» **Directions for this task**
Within the records below, find each line with the word "database" and copy it out.

» **Task material**
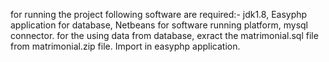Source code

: for running the project following software are required:- jdk1.8, Easyphp application for database, Netbeans for software running platform, mysql connector. 
for the using data from database, exract the matrimonial.sql file from matrimonial.zip file.
Import in easyphp application.















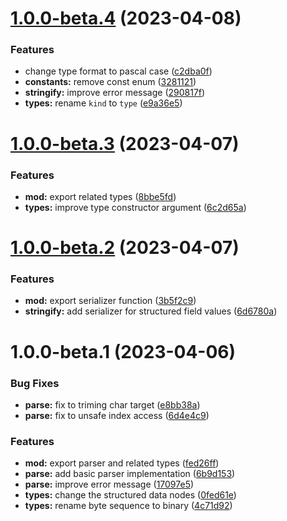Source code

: # [1.0.0-beta.4](https://github.com/httpland/sfv-parser/compare/1.0.0-beta.3...1.0.0-beta.4) (2023-04-08)


### Features

* change type format to pascal case ([c2dba0f](https://github.com/httpland/sfv-parser/commit/c2dba0f2b534b0e21694017d40e34521fc6cad8d))
* **constants:** remove const enum ([3281121](https://github.com/httpland/sfv-parser/commit/3281121dd44bdc576a83d0072971e3b8c4288879))
* **stringify:** improve error message ([290817f](https://github.com/httpland/sfv-parser/commit/290817f2cc15a2a0e7ac5a5cc0c3d5b610998c10))
* **types:** rename `kind` to `type` ([e9a36e5](https://github.com/httpland/sfv-parser/commit/e9a36e5592d343a654d2fc62b93da67fc8ea20c0))

# [1.0.0-beta.3](https://github.com/httpland/sfv-parser/compare/1.0.0-beta.2...1.0.0-beta.3) (2023-04-07)


### Features

* **mod:** export related types ([8bbe5fd](https://github.com/httpland/sfv-parser/commit/8bbe5fd6d2cd76d5532117f9ffcd0fa13af1bf3b))
* **types:** improve type constructor argument ([6c2d65a](https://github.com/httpland/sfv-parser/commit/6c2d65ac40908292f046b42339ac5a23306d84d3))

# [1.0.0-beta.2](https://github.com/httpland/sfv-parser/compare/1.0.0-beta.1...1.0.0-beta.2) (2023-04-07)


### Features

* **mod:** export serializer function ([3b5f2c9](https://github.com/httpland/sfv-parser/commit/3b5f2c9b4218fd5c873611fcdb7e3e3a3c084e6b))
* **stringify:** add serializer for structured field values ([6d6780a](https://github.com/httpland/sfv-parser/commit/6d6780a718f374f67baef9718c31dfc1eb93239f))

# 1.0.0-beta.1 (2023-04-06)


### Bug Fixes

* **parse:** fix to triming char target ([e8bb38a](https://github.com/httpland/sfv-parser/commit/e8bb38a91eacc71c43e9ee3c7262f15796898f34))
* **parse:** fix to unsafe index access ([6d4e4c9](https://github.com/httpland/sfv-parser/commit/6d4e4c9cb52486adf35425f3d710d2c026b39a9a))


### Features

* **mod:** export parser and related types ([fed26ff](https://github.com/httpland/sfv-parser/commit/fed26ffe27c6d578dd187631b471ff893d3f0ec6))
* **parse:** add basic parser implementation ([6b9d153](https://github.com/httpland/sfv-parser/commit/6b9d153b885b48337da858f45cd7b763b6d5f5d6))
* **parse:** improve error message ([17097e5](https://github.com/httpland/sfv-parser/commit/17097e56a188d8d2e4d2399ff234c9be472b0a63))
* **types:** change the structured data nodes ([0fed61e](https://github.com/httpland/sfv-parser/commit/0fed61e0c49fded9d942707ef255a39892ee54d9))
* **types:** rename byte sequence to binary ([4c71d92](https://github.com/httpland/sfv-parser/commit/4c71d92b38fc6d2f465638f7b3be843bea9ed692))
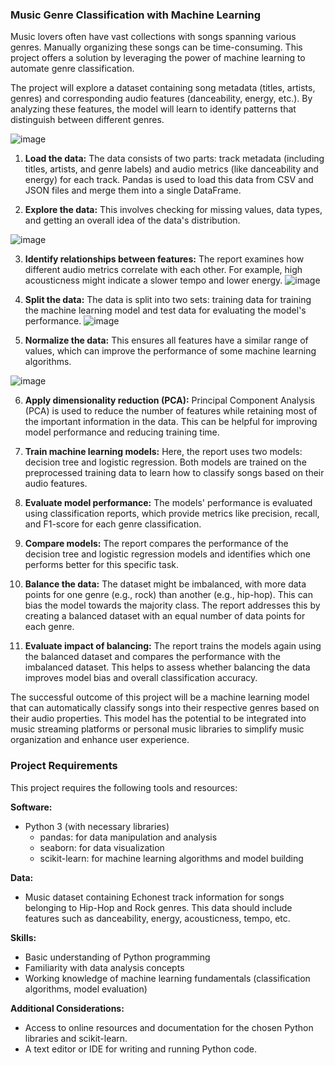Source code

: ###  Music Genre Classification with Machine Learning


Music lovers often have vast collections with songs spanning various genres. Manually organizing these songs can be time-consuming. This project offers a solution by leveraging the power of machine learning to automate genre classification.

The project will explore a dataset containing song metadata (titles, artists, genres) and corresponding audio features (danceability, energy, etc.). By analyzing these features, the model will learn to identify patterns that distinguish between different genres.


![image](https://github.com/nguyenngocquynhgiang/Classify-Song-Genres-from-Audio-Data./assets/135851627/5597f86c-34a8-4a6c-ab7c-250bb6b0a42b)

1. **Load the data:** The data consists of two parts: track metadata (including titles, artists, and genre labels) and audio metrics (like danceability and energy) for each track. Pandas is used to load this data from CSV and JSON files and merge them into a single DataFrame.

2. **Explore the data:** This involves checking for missing values, data types, and getting an overall idea of the data's distribution.

![image](https://github.com/nguyenngocquynhgiang/Classify-Song-Genres-from-Audio-Data./assets/135851627/50e2a43c-88fe-477f-aa81-459d136c45eb)

3. **Identify relationships between features:** The report examines how different audio metrics correlate with each other. For example, high acousticness might indicate a slower tempo and lower energy.
![image](https://github.com/nguyenngocquynhgiang/Classify-Song-Genres-from-Audio-Data./assets/135851627/fe99ea2e-74a2-48dc-a9c7-3832b53dfef0)

4. **Split the data:** The data is split into two sets: training data for training the machine learning model and test data for evaluating the model's performance.
![image](https://github.com/nguyenngocquynhgiang/Classify-Song-Genres-from-Audio-Data./assets/135851627/bb665e20-4618-40a7-80ce-0c2515cf0ae8)

5. **Normalize the data:** This ensures all features have a similar range of values, which can improve the performance of some machine learning algorithms.

![image](https://github.com/nguyenngocquynhgiang/Classify-Song-Genres-from-Audio-Data./assets/135851627/00269b5b-6c15-4a64-8db4-2b6c394a307e)

6. **Apply dimensionality reduction (PCA):** Principal Component Analysis (PCA) is used to reduce the number of features while retaining most of the important information in the data. This can be helpful for improving model performance and reducing training time.

7. **Train machine learning models:** Here, the report uses two models: decision tree and logistic regression. Both models are trained on the preprocessed training data to learn how to classify songs based on their audio features.

8. **Evaluate model performance:** The models' performance is evaluated using classification reports, which provide metrics like precision, recall, and F1-score for each genre classification.

9. **Compare models:** The report compares the performance of the decision tree and logistic regression models and identifies which one performs better for this specific task.

10. **Balance the data:** The dataset might be imbalanced, with more data points for one genre (e.g., rock) than another (e.g., hip-hop). This can bias the model towards the majority class. The report addresses this by creating a balanced dataset with an equal number of data points for each genre.

11. **Evaluate impact of balancing:** The report trains the models again using the balanced dataset and compares the performance with the imbalanced dataset. This helps to assess whether balancing the data improves model bias and overall classification accuracy.

The successful outcome of this project will be a machine learning model that can automatically classify songs into their respective genres based on their audio properties. This model has the potential to be integrated into music streaming platforms or personal music libraries to simplify music organization and enhance user experience. 
### Project Requirements

This project requires the following tools and resources:

**Software:**

* Python 3 (with necessary libraries)
    * pandas: for data manipulation and analysis
    * seaborn: for data visualization
    * scikit-learn: for machine learning algorithms and model building

**Data:**

* Music dataset containing Echonest track information for songs belonging to Hip-Hop and Rock genres. This data should include features such as danceability, energy, acousticness, tempo, etc.

**Skills:**

* Basic understanding of Python programming
* Familiarity with data analysis concepts
* Working knowledge of machine learning fundamentals (classification algorithms, model evaluation)

**Additional Considerations:**

* Access to online resources and documentation for the chosen Python libraries and scikit-learn.
* A text editor or IDE for writing and running Python code.

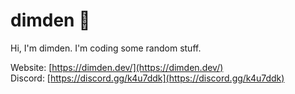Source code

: <p align=center><h1>dimden 🌙</h1><p>  
Hi, I'm dimden. I'm coding some random stuff.  
  
Website: [https://dimden.dev/](https://dimden.dev/)  
Discord: [https://discord.gg/k4u7ddk](https://discord.gg/k4u7ddk)  
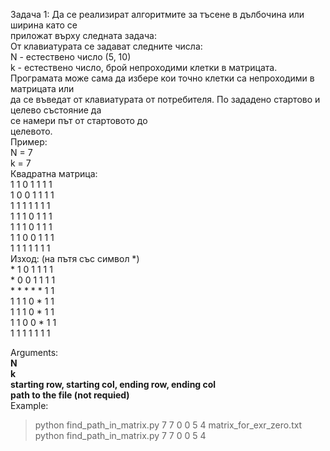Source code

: Задача 1: Да се реализират алгоритмите за тъсене в дълбочина или ширина като се  
приложат върху следната задача:  
От клавиатурата се задават следните числа:  
N - естествено число (5, 10)  
k - естествено число, брой непроходими клетки в матрицата.  
Програмата може сама да избере кои точно клетки са непроходими в матрицата или  
да се въведат от клавиатурата от потребителя. По зададено стартово и целево състояние да  
се намери път от стартовото до  
целевото.  
Пример:  
N = 7  
k = 7  
Квадратна матрица:  
1 1 0 1 1 1 1  
1 0 0 1 1 1 1  
1 1 1 1 1 1 1  
1 1 1 0 1 1 1  
1 1 1 0 1 1 1  
1 1 0 0 1 1 1  
1 1 1 1 1 1 1  
Изход: (на пътя със символ *)  
\* 1 0 1 1 1 1  
\* 0 0 1 1 1 1  
\* \* \* \* \* 1 1  
1 1 1 0 * 1 1  
1 1 1 0 * 1 1  
1 1 0 0 * 1 1  
1 1 1 1 1 1 1  

Arguments:  
__N__    
__k__  
__starting row, starting col, ending row, ending col__  
__path to the file (not requied)__  
Example:  
> python find_path_in_matrix.py 7 7 0 0 5 4 matrix_for_exr_zero.txt  
> python find_path_in_matrix.py 7 7 0 0 5 4   
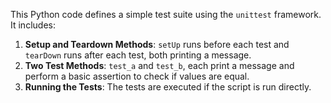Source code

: This Python code defines a simple test suite using the `unittest` framework. It includes:

1. **Setup and Teardown Methods**: `setUp` runs before each test and `tearDown` runs after each test, both printing a message.
2. **Two Test Methods**: `test_a` and `test_b`, each print a message and perform a basic assertion to check if values are equal.
3. **Running the Tests**: The tests are executed if the script is run directly.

» **Written answer**
: for running the project following software are required:- jdk1.8, Easyphp application for database, Netbeans for software running platform, mysql connector. 
for the using data from database, exract the matrimonial.sql file from matrimonial.zip file.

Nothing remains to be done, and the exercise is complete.